TASK ITEM - Write exactly, with no line omitted or added, the span beginning at the line that holds "Absence Notification API" and ending at the last line of the records.

:: MATERIAL TO PROCESS

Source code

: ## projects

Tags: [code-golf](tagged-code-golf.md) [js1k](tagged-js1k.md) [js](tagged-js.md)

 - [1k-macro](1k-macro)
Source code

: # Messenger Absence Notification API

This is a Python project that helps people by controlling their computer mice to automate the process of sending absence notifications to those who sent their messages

::::

ANSWER SPACE -
: # Messenger Absence Notification API

This is a Python project that helps people by controlling their computer mice to automate the process of sending absence notifications to those who sent their messages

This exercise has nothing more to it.